- 300 g pasta quills or shells
- 100 g snow peas
- 3 tablespoons extra virgin olive oil
- finely shredded zest and juice of 1 lemon
- 4 tablespoons dry white wine
- salt and pepper
- 400 g skinless chicken breast fillets, cut into bite–sized chunks
- 2 cloves garlic, thinly sliced
- 200 g grape tomatoes, halved, or 3 roma tomatoes, each cut into 6 wedges
- ⅓ cup (40 g) pitted black olives
- 1 small bunch of fresh basil, about 20 g
- Drop the pasta into a large saucepan of boiling water.
- When the water returns to the boil, cook for 10–12 minutes, or according to the packet instructions, until al dente.
- Add the snow peas for the final minute of cooking.
- Drain, rinse with cold water and drain again well.
- Mix 2 tablespoons of the oil with the lemon zest and juice and the wine in a large salad bowl.
- Season to taste.
- Add the pasta and snow peas, and toss to coat with the dressing.
- Set aside to cool slightly.
- Meanwhile, heat the remaining 1 tablespoon of oil in a large frying pan.

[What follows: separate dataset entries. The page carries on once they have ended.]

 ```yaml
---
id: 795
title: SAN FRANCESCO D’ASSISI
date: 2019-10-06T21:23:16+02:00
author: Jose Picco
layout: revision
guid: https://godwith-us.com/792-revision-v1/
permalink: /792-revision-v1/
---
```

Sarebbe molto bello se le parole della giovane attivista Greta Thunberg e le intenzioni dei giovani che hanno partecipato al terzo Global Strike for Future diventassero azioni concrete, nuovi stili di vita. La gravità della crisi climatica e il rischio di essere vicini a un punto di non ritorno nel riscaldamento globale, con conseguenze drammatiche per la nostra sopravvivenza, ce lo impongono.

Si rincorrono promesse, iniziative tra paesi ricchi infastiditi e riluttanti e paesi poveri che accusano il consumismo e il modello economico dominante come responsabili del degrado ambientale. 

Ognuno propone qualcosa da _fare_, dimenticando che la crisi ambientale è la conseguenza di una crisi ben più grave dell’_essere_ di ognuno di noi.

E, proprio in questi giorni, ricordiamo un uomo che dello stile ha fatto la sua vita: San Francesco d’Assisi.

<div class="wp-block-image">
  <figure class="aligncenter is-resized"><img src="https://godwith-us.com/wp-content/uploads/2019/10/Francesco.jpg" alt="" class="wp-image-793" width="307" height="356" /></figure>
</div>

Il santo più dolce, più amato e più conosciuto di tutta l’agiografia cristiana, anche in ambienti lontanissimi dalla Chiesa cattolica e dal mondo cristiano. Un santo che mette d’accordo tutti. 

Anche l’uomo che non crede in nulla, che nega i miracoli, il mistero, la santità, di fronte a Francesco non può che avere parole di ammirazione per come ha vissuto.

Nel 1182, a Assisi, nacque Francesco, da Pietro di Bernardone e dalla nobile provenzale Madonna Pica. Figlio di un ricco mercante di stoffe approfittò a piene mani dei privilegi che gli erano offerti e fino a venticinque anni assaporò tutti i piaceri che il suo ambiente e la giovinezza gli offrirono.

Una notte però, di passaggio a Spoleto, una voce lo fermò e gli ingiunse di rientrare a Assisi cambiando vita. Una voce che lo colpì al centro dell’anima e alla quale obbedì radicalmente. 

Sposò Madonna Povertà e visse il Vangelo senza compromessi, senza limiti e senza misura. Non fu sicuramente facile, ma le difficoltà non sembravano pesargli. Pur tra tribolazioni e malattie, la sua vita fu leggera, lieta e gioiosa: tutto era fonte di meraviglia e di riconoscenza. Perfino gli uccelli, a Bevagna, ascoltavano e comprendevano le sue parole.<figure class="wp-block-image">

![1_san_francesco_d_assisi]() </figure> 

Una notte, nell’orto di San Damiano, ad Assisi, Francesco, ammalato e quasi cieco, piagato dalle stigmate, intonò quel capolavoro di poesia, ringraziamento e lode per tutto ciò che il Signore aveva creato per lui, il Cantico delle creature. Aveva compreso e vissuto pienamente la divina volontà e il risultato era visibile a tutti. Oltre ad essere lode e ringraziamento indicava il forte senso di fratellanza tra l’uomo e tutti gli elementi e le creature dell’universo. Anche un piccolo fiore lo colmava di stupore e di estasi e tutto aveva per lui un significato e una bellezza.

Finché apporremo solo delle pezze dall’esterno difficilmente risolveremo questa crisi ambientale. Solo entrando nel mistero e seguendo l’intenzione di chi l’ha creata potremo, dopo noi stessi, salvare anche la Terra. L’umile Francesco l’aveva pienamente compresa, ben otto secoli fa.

- Add the chicken and garlic, and stir–fry over a high heat for 5–6 minutes or until the chicken is lightly browned and thoroughly cooked.
- Add to the pasta.
- Scatter the tomatoes and olives over the top.
- Sprinkle with the basil, tearing larger leaves into pieces.
- Toss the salad together and serve while the chicken is still warm.